There was a time when IBM (IBM:NYSE) and General Electric ( GE: NYSE) were the class of the stock market. Well, IBM just delivered its twenty second consecutive quarter of declining revenue. General Electric, not to be outdone, hoisted up a Shaq-worthy brick with their Earnings miss as well.
Considering GE, they were the model of business strategy classes when I was in college. It was their strategy that they would be in business segments that they could be #1 or #2 in. Considering the recent divestitures and departures, it would seem that they aren’t winning or placing as much as they used to. The stock sold off early today by ten percent and then regained all of that by the end of the day. Is that computerized price action or opportunity? Probably both.
The new CEO of GE seems to be implementing the big bath strategy but does that mean that the dividend will be next? With $1 billion in free cash flow, how do they meet an $8 billion annual dividend payment? Optimism is actually fairly high for GE because management in the last decade had clearly not met their objectives. They may have sold a lot of books about business, but it didn’t help the stockholders.

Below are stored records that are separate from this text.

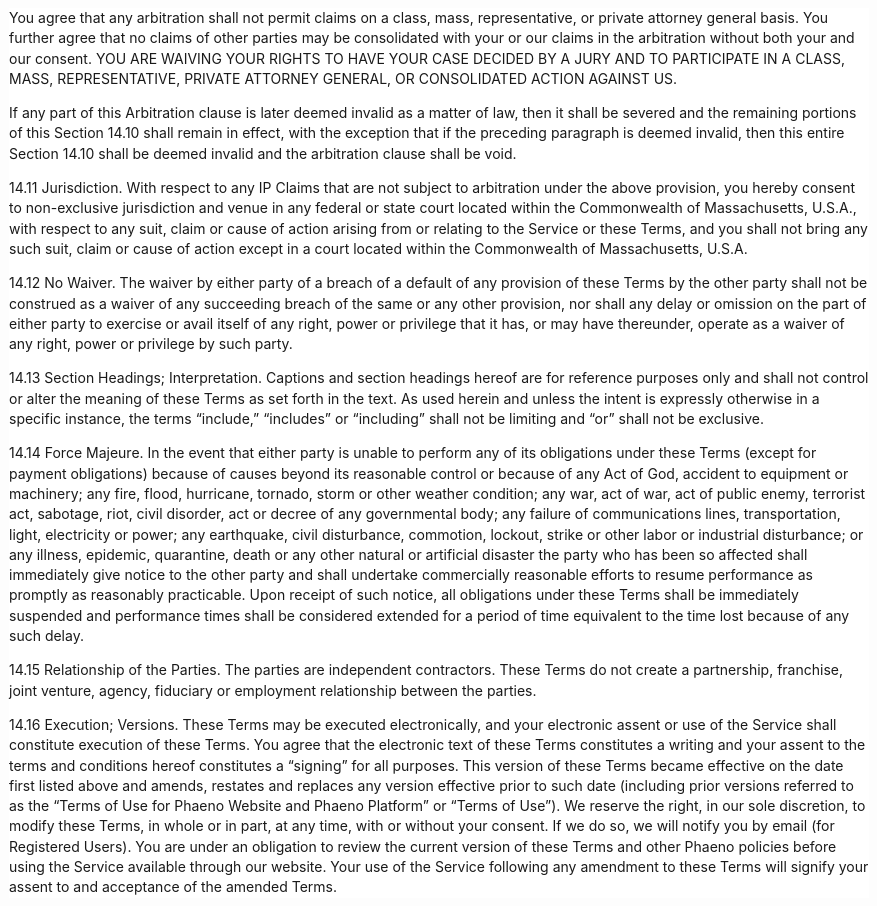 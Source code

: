 You agree that any arbitration shall not permit claims on a class, mass, representative, or private attorney general basis. You further agree that no claims of other parties may be consolidated with your or our claims in the arbitration without both your and our consent. YOU ARE WAIVING YOUR RIGHTS TO HAVE YOUR CASE DECIDED BY A JURY AND TO PARTICIPATE IN A CLASS, MASS, REPRESENTATIVE, PRIVATE ATTORNEY GENERAL, OR CONSOLIDATED ACTION AGAINST US.

If any part of this Arbitration clause is later deemed invalid as a matter of law, then it shall be severed and the remaining portions of this Section 14.10 shall remain in effect, with the exception that if the preceding paragraph is deemed invalid, then this entire Section 14.10 shall be deemed invalid and the arbitration clause shall be void.

14.11 Jurisdiction. With respect to any IP Claims that are not subject to arbitration under the above provision, you hereby consent to non-exclusive jurisdiction and venue in any federal or state court located within the Commonwealth of Massachusetts, U.S.A., with respect to any suit, claim or cause of action arising from or relating to the Service or these Terms, and you shall not bring any such suit, claim or cause of action except in a court located within the Commonwealth of Massachusetts, U.S.A.

14.12 No Waiver. The waiver by either party of a breach of a default of any provision of these Terms by the other party shall not be construed as a waiver of any succeeding breach of the same or any other provision, nor shall any delay or omission on the part of either party to exercise or avail itself of any right, power or privilege that it has, or may have thereunder, operate as a waiver of any right, power or privilege by such party.

14.13 Section Headings; Interpretation. Captions and section headings hereof are for reference purposes only and shall not control or alter the meaning of these Terms as set forth in the text. As used herein and unless the intent is expressly otherwise in a specific instance, the terms “include,” “includes” or “including” shall not be limiting and “or” shall not be exclusive.

14.14 Force Majeure. In the event that either party is unable to perform any of its obligations under these Terms (except for payment obligations) because of causes beyond its reasonable control or because of any Act of God, accident to equipment or machinery; any fire, flood, hurricane, tornado, storm or other weather condition; any war, act of war, act of public enemy, terrorist act, sabotage, riot, civil disorder, act or decree of any governmental body; any failure of communications lines, transportation, light, electricity or power; any earthquake, civil disturbance, commotion, lockout, strike or other labor or industrial disturbance; or any illness, epidemic, quarantine, death or any other natural or artificial disaster the party who has been so affected shall immediately give notice to the other party and shall undertake commercially reasonable efforts to resume performance as promptly as reasonably practicable. Upon receipt of such notice, all obligations under these Terms shall be immediately suspended and performance times shall be considered extended for a period of time equivalent to the time lost because of any such delay.

14.15 Relationship of the Parties. The parties are independent contractors. These Terms do not create a partnership, franchise, joint venture, agency, fiduciary or employment relationship between the parties.

14.16 Execution; Versions. These Terms may be executed electronically, and your electronic assent or use of the Service shall constitute execution of these Terms. You agree that the electronic text of these Terms constitutes a writing and your assent to the terms and conditions hereof constitutes a “signing” for all purposes. This version of these Terms became effective on the date first listed above and amends, restates and replaces any version effective prior to such date (including prior versions referred to as the “Terms of Use for Phaeno Website and Phaeno Platform” or “Terms of Use”). We reserve the right, in our sole discretion, to modify these Terms, in whole or in part, at any time, with or without your consent. If we do so, we will notify you by email (for Registered Users). You are under an obligation to review the current version of these Terms and other Phaeno policies before using the Service available through our website. Your use of the Service following any amendment to these Terms will signify your assent to and acceptance of the amended Terms. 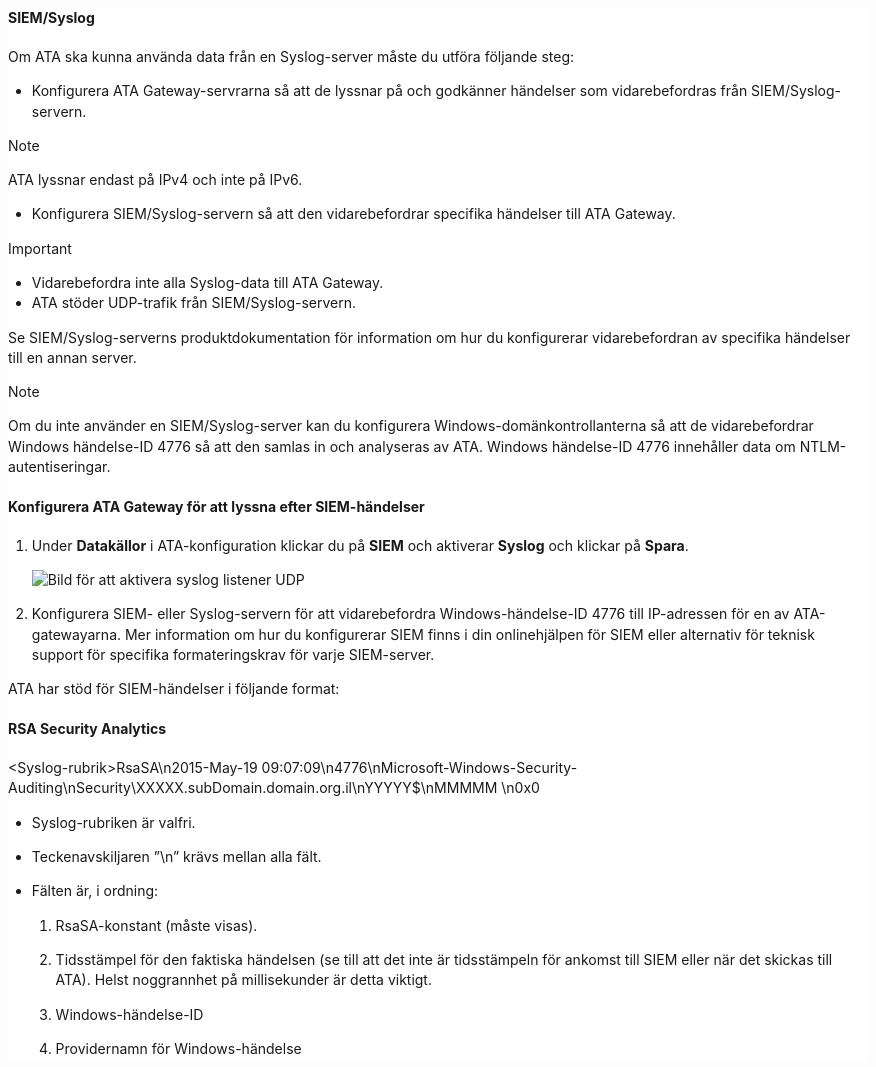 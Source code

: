 #### <a name="siemsyslog"></a>SIEM/Syslog
Om ATA ska kunna använda data från en Syslog-server måste du utföra följande steg:

-   Konfigurera ATA Gateway-servrarna så att de lyssnar på och godkänner händelser som vidarebefordras från SIEM/Syslog-servern.
> [!NOTE]
> ATA lyssnar endast på IPv4 och inte på IPv6. 
-   Konfigurera SIEM/Syslog-servern så att den vidarebefordrar specifika händelser till ATA Gateway.

> [!IMPORTANT]
> -   Vidarebefordra inte alla Syslog-data till ATA Gateway.
> -   ATA stöder UDP-trafik från SIEM/Syslog-servern.

Se SIEM/Syslog-serverns produktdokumentation för information om hur du konfigurerar vidarebefordran av specifika händelser till en annan server. 

> [!NOTE]
>Om du inte använder en SIEM/Syslog-server kan du konfigurera Windows-domänkontrollanterna så att de vidarebefordrar Windows händelse-ID 4776 så att den samlas in och analyseras av ATA. Windows händelse-ID 4776 innehåller data om NTLM-autentiseringar.

#### <a name="configuring-the-ata-gateway-to-listen-for-siem-events"></a>Konfigurera ATA Gateway för att lyssna efter SIEM-händelser

1.  Under **Datakällor** i ATA-konfiguration klickar du på **SIEM** och aktiverar **Syslog** och klickar på **Spara**.

    ![Bild för att aktivera syslog listener UDP](media/ATA-enable-siem-forward-events.png)

2.  Konfigurera SIEM- eller Syslog-servern för att vidarebefordra Windows-händelse-ID 4776 till IP-adressen för en av ATA-gatewayarna. Mer information om hur du konfigurerar SIEM finns i din onlinehjälpen för SIEM eller alternativ för teknisk support för specifika formateringskrav för varje SIEM-server.

ATA har stöd för SIEM-händelser i följande format:  

#### <a name="rsa-security-analytics"></a>RSA Security Analytics
&lt;Syslog-rubrik&gt;RsaSA\n2015-May-19 09:07:09\n4776\nMicrosoft-Windows-Security-Auditing\nSecurity\XXXXX.subDomain.domain.org.il\nYYYYY$\nMMMMM \n0x0

-   Syslog-rubriken är valfri.

-   Teckenavskiljaren ”\n” krävs mellan alla fält.

-   Fälten är, i ordning:

    1.  RsaSA-konstant (måste visas).

    2.  Tidsstämpel för den faktiska händelsen (se till att det inte är tidsstämpeln för ankomst till SIEM eller när det skickas till ATA). Helst noggrannhet på millisekunder är detta viktigt.

    3.  Windows-händelse-ID

    4.  Providernamn för Windows-händelse
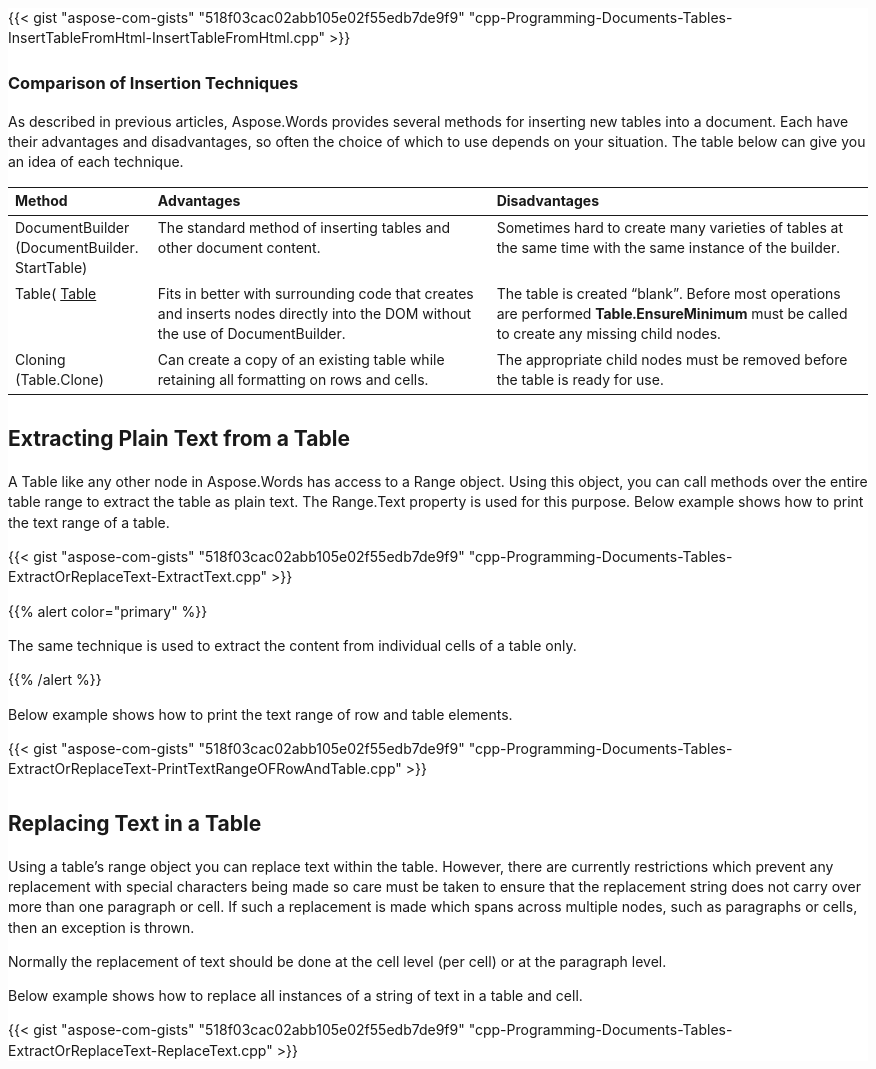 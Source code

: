 {{< gist "aspose-com-gists" "518f03cac02abb105e02f55edb7de9f9" "cpp-Programming-Documents-Tables-InsertTableFromHtml-InsertTableFromHtml.cpp" >}}
### **Comparison of Insertion Techniques**
As described in previous articles, Aspose.Words provides several methods for inserting new tables into a document. Each have their advantages and disadvantages, so often the choice of which to use depends on your situation. The table below can give you an idea of each technique.

|**Method**|**Advantages**|**Disadvantages**|
| :- | :- | :- |
|DocumentBuilder (DocumentBuilder.StartTable)|The standard method of inserting tables and other document content.|Sometimes hard to create many varieties of tables at the same time with the same instance of the builder.|
|Table( [Table](http://www.aspose.com/api/net/words/aspose.words.tables/table) | Fits in better with surrounding code that creates and inserts nodes directly into the DOM without the use of DocumentBuilder.|The table is created “blank”. Before most operations are performed **Table.EnsureMinimum** must be called to create any missing child nodes.||
|Cloning (Table.Clone)|Can create a copy of an existing table while retaining all formatting on rows and cells.|The appropriate child nodes must be removed before the table is ready for use.|
## **Extracting Plain Text from a Table**
A Table like any other node in Aspose.Words has access to a Range object. Using this object, you can call methods over the entire table range to extract the table as plain text. The Range.Text property is used for this purpose. Below example shows how to print the text range of a table.

{{< gist "aspose-com-gists" "518f03cac02abb105e02f55edb7de9f9" "cpp-Programming-Documents-Tables-ExtractOrReplaceText-ExtractText.cpp" >}}

{{% alert color="primary" %}} 

The same technique is used to extract the content from individual cells of a table only.

{{% /alert %}} 

Below example shows how to print the text range of row and table elements.

{{< gist "aspose-com-gists" "518f03cac02abb105e02f55edb7de9f9" "cpp-Programming-Documents-Tables-ExtractOrReplaceText-PrintTextRangeOFRowAndTable.cpp" >}}
## **Replacing Text in a Table**
Using a table’s range object you can replace text within the table. However, there are currently restrictions which prevent any replacement with special characters being made so care must be taken to ensure that the replacement string does not carry over more than one paragraph or cell. If such a replacement is made which spans across multiple nodes, such as paragraphs or cells, then an exception is thrown.

Normally the replacement of text should be done at the cell level (per cell) or at the paragraph level.

Below example shows how to replace all instances of a string of text in a table and cell.

{{< gist "aspose-com-gists" "518f03cac02abb105e02f55edb7de9f9" "cpp-Programming-Documents-Tables-ExtractOrReplaceText-ReplaceText.cpp" >}}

GE has had a prominent CEO for as long as I’ve been alive but I don’t know that they ever had a visionary. Business fundamentals are one thing, but if the first goal of management is to maximize shareholder value, do fundamentals really carry the weight they once did?
GE and IBM suffer from the same problem that many corporations do. They are simply too big to be agile enough to react to structural changes in industry. I remember in the mid 1990’s, IBM was off thirty percent or so in a year and it was like the world was coming to an end. It was like IBM and GE doing well was a part of the American fabric. I guess times have changed.
DISCLOSURE: this article is written for informational purposes only and should not be relied upon an investment advice. The information here is based on my own observations and from sources believed to be reliable. This is not meant to be a buy or sell recommendation on any stock mentioned. Perform your own due diligence and consult a qualified advisor before making any investment decision. I do not personally own any of the stocks mentioned here.